Hardware Acceleration with FPGAs

1 June, 2020 |

The revolution derived from the rise and spread of computers posed a before and after, standing out in the dizzying
The root of this development was the born of the CPU. As we well know, these are general-purpose devices, designed to execute sequential code. However, in recent years, high computational cost applications emerged, which generated the need for specific hardware architectures.
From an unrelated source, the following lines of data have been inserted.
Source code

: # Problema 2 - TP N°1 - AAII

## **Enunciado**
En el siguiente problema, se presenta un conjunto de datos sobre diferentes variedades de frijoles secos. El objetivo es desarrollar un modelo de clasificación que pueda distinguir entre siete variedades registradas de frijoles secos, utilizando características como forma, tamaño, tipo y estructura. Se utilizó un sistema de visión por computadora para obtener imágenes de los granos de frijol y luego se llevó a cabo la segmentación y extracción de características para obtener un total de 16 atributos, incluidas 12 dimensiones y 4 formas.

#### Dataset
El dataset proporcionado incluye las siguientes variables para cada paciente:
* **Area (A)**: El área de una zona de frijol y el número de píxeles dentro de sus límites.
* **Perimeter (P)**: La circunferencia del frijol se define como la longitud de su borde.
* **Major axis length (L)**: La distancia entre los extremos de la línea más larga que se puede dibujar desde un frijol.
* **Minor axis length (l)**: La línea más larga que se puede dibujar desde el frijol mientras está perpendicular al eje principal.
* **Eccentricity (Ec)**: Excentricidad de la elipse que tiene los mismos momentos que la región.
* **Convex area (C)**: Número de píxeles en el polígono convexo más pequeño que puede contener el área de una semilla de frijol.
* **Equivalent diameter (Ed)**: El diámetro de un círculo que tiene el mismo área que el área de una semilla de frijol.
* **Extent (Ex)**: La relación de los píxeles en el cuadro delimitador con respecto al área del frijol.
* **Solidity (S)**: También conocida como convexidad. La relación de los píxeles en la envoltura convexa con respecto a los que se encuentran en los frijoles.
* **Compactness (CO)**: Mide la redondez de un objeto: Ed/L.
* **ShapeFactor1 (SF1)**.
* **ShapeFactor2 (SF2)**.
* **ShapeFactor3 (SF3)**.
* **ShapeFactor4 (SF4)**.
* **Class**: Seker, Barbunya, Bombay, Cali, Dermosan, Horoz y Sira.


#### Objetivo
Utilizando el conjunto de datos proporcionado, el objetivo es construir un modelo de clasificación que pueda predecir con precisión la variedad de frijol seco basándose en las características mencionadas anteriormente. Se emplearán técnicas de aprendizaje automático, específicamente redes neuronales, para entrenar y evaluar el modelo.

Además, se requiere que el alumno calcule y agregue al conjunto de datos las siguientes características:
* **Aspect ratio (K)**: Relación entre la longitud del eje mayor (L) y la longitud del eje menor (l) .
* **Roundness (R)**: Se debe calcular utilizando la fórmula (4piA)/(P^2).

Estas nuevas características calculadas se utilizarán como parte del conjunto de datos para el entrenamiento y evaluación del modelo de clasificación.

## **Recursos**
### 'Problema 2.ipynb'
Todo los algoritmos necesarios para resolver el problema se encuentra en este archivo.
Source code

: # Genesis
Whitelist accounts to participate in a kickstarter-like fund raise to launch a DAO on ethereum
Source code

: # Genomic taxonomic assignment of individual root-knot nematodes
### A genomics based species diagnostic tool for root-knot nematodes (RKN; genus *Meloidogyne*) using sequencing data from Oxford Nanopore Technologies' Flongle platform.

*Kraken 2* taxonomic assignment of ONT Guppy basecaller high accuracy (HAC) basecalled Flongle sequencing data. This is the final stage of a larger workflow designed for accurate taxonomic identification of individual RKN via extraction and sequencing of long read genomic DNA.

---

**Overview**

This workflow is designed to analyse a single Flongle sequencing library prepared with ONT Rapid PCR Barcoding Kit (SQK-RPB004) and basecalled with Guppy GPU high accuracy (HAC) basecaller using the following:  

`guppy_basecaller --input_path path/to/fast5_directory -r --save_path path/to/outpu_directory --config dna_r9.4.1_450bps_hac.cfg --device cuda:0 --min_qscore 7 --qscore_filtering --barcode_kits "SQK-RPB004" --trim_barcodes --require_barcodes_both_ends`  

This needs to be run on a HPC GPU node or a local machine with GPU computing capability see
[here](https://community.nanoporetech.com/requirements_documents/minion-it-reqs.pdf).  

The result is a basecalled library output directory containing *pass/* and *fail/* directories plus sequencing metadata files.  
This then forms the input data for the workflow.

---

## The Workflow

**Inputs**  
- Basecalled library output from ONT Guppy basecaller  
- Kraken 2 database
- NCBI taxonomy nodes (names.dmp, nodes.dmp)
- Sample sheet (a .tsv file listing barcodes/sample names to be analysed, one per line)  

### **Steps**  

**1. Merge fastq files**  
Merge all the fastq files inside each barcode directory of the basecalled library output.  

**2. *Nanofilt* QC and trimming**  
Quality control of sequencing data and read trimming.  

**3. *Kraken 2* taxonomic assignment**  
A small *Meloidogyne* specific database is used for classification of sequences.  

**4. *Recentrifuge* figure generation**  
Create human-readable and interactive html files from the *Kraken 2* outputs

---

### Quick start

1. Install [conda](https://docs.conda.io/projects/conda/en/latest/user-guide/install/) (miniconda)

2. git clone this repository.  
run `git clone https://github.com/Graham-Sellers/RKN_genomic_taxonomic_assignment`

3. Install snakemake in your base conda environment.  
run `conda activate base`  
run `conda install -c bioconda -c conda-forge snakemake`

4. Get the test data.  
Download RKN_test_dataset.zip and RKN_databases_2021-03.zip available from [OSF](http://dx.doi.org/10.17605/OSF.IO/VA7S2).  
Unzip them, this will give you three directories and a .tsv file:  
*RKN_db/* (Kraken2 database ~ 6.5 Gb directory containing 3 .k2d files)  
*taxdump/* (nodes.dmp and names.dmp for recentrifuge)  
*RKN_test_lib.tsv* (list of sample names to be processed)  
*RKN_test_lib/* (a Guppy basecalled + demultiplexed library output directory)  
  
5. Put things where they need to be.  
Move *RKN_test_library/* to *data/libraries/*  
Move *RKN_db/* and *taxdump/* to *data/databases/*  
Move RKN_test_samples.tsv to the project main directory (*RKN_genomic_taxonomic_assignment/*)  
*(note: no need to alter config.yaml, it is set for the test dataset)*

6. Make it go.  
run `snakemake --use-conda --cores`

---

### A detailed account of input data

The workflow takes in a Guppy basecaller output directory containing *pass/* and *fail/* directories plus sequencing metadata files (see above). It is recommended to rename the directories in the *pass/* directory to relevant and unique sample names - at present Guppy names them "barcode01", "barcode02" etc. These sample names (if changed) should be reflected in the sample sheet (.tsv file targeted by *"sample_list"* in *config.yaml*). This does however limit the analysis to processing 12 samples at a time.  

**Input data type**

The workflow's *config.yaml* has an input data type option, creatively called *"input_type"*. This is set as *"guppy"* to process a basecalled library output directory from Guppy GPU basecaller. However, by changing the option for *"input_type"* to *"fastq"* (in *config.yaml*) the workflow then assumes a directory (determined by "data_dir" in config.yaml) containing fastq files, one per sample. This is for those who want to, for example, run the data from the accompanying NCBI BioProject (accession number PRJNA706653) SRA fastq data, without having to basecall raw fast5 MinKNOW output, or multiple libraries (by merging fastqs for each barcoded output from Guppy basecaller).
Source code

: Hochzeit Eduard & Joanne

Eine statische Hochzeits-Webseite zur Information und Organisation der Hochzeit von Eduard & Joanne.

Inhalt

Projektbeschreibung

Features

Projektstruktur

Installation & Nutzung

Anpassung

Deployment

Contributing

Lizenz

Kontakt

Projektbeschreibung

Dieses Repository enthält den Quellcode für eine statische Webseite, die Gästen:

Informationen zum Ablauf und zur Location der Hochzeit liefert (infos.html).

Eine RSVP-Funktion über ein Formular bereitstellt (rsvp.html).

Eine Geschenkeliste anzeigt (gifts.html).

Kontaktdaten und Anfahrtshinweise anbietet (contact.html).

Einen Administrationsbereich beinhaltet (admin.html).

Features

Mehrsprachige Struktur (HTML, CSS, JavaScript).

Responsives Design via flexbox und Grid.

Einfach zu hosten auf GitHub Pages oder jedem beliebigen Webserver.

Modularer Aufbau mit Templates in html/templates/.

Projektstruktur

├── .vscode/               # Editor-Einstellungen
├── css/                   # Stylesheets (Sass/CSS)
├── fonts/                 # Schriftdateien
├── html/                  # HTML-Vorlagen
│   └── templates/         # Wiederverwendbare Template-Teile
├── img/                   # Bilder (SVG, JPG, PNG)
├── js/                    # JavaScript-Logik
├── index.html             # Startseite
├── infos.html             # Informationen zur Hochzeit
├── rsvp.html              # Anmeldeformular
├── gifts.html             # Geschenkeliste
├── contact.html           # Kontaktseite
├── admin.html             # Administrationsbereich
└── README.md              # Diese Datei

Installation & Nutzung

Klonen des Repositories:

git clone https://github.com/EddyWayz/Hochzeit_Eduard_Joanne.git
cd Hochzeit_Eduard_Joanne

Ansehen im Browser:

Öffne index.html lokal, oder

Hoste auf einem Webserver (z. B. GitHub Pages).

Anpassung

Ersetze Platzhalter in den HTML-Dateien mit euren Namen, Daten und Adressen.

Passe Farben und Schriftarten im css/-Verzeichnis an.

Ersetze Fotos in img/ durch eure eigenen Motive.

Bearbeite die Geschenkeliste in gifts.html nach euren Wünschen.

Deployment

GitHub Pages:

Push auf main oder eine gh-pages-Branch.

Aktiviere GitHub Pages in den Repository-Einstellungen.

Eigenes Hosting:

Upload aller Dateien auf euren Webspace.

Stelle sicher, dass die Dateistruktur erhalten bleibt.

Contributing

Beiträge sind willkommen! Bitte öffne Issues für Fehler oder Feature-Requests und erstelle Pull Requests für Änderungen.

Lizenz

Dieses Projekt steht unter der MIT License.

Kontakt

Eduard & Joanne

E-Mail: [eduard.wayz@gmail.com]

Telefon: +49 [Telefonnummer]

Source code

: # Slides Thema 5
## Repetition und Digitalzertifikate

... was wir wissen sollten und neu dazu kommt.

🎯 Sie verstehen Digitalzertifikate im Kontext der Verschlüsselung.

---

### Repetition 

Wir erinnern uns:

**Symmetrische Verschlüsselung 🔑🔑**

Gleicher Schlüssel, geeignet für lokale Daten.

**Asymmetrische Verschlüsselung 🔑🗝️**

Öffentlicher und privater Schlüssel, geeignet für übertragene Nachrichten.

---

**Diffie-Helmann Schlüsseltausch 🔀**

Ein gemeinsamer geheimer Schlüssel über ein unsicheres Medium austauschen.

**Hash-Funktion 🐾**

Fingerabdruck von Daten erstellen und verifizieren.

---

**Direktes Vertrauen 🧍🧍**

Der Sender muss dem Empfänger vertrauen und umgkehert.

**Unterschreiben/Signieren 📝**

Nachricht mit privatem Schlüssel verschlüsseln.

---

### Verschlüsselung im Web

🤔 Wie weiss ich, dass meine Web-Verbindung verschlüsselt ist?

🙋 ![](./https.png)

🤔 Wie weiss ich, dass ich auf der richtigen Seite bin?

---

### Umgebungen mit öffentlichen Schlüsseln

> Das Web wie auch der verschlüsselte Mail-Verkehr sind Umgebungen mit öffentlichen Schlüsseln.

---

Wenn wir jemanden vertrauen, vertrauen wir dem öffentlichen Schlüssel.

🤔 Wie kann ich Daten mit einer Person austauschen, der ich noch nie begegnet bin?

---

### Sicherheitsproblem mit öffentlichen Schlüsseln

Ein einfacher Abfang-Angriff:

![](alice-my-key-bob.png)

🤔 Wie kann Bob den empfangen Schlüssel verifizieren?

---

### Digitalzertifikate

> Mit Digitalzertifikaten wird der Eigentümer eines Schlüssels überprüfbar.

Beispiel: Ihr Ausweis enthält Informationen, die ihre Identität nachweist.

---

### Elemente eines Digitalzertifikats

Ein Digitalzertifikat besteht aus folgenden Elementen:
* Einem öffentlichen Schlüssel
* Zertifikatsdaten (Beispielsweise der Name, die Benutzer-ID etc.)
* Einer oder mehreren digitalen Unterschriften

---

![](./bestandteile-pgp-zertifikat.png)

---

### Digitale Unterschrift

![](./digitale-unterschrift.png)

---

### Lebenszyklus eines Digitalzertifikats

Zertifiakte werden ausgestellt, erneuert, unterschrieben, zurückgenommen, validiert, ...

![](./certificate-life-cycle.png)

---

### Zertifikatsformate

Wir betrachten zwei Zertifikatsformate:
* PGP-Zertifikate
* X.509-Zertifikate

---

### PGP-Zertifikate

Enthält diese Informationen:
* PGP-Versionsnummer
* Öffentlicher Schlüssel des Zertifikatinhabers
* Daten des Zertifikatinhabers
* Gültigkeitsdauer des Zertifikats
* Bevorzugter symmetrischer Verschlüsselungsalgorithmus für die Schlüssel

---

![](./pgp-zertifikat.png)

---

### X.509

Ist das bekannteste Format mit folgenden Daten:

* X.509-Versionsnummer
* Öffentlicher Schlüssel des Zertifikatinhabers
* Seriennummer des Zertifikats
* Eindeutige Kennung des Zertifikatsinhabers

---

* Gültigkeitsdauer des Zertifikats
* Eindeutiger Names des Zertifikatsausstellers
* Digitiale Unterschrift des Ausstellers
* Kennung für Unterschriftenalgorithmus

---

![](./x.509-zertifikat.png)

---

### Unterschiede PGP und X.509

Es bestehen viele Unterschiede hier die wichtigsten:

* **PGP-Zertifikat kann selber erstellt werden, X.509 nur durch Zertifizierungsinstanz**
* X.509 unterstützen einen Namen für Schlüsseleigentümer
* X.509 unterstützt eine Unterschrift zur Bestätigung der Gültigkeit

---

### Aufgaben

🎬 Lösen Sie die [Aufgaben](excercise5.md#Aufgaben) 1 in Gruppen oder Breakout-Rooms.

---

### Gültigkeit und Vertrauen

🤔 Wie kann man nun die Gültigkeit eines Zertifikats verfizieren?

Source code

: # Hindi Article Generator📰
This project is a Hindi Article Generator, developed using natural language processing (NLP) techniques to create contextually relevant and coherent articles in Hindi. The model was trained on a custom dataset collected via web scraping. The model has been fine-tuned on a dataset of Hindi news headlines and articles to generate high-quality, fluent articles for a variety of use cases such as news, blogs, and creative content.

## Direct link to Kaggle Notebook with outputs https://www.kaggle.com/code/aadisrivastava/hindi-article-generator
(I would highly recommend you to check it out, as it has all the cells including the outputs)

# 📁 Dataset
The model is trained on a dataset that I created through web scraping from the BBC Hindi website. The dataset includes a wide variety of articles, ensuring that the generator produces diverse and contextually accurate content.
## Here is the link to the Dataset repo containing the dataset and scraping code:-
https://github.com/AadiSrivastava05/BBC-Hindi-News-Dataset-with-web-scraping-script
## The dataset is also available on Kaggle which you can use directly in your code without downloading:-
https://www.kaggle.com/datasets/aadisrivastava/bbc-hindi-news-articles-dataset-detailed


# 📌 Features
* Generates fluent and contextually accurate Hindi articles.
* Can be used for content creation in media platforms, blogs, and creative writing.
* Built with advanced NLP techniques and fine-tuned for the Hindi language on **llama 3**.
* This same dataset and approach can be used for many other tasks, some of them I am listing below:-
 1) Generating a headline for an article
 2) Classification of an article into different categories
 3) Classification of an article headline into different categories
One solution consisted of creating graphics processors (GPUs), which were introduced in the 1980s to free CPUs from demanding tasks, first with the handling of 2D pixels, and then with the rendering of 3D scenes, which involved a great increase in their computing power. The current architecture of hundreds of specialized parallel processors results in high efficiency for executing operations, which led to their use as general-purpose accelerators. However, if the problem to be solved is not perfectly adapted, development complexity increases, and performance decreases.

What are FPGAs?
Both CPUs and GPUs have fixed hardware architecture. The alternative with reconfigurable architecture, are the devices known as Field-programmable Gate Array (FPGA). They are made up of logical blocks (they solve simple functions and, optionally, save the result in a register) and a powerful interconnection matrix. They can be considered integrated blank circuits, with a great capacity for parallelism, which can be adapted to solve specific tasks in a performative way.

What are they for us?
The general concept behind the use of this technology is that a complex computationally demanding algorithm moves from an application running on the CPU to an accelerator implemented on the FPGA. When the application requires an accelerated task, the CPU transmits the data and continues with its tasks, the FPGA processes them and returns them for later use, freeing the CPU from the said task and executing it in less time.

The acceleration factor to obtain will depend on the algorithm, the amount and type of data. It can be expected from a few times to thousands, that in processes that take days to compute translates it down to hours or minutes. This is not only an improvement in the user experience but also a decrease in energy and infrastructure costs.
While any complex and demanding algorithm is potentially accelerable, there are typical use cases, such as:

Deep / Machine Learning and Artificial Intelligence in general
Predictive Analysis type applications (eg Advanced fraud detection), Classification (eg New customer segmentation, Automatic document classification), Recommendation Engines (eg Personalized Marketing), etc. Accelerated frameworks and libraries are available such as TensorFlow, Apache Spark ML, Keras, Scikit-learn, Caffe, and XG Boost.

Financial Model Analysis
Used in Banks, Fintech, Insurance, for example, to detect fraudulent transactions in real-time. Also for Risk Analysis (with CPU, banks can only perform risk models once a day, but with FPGAs, they can perform this analysis in real-time). In finance, algorithms such as the accelerated Monte Carlo are used, which estimates the variation over time of stock instruments.

Computer vision
Interpretation of Medical or Satellite Images, etc. with accelerated OpenCV algorithms.
Video processing in real-time: Used in all kinds of automotive applications, Retail (Analytics in Activity in Stores), Health, etc. using OpenCV accelerated algorithms and FFmpeg tools.

Big data
Real-time analysis of large volumes of data, for example, coming from IoT devices via Apache Spark.

Data centers
Hybrid Data Centers, with different types of calculations for different types of tasks (CPU, GPU, FPGA, ASIC).

Security
Cryptography, Compression, Audit of networks in real-time, etc.

Typically, accelerators are invoked from C / C ++ APIs, but languages such as Java, Python, Scala or R can also be used and distributed frameworks such as Apache Spark ML and Apache Mahout

Some disadvantages
Not all processes can be accelerated. Similar to what happens with GPUs, applying this technology erroneously entails slow execution, due to the penalty for moving data between devices.

In addition, it must be taken into account that a server infrastructure with higher requirements is required for its development and use. Finally, to achieve a high-quality final product, highly specialized know-how is needed, which is scarce in today’s market.

Summary
In recent years, FPGA technology has approached the world of software development thanks to accelerator boards and cloud services. The reasons for using them range from achieving times that are not otherwise met or improving the user experience, to reducing energy and accommodation costs.

Any software that involves complex algorithms and large amounts of data is a candidate for hardware acceleration. Some typical use cases include, but are not limited to, genomic research, financial model analysis, augmented reality and machine vision systems, big data processing, and computer network security.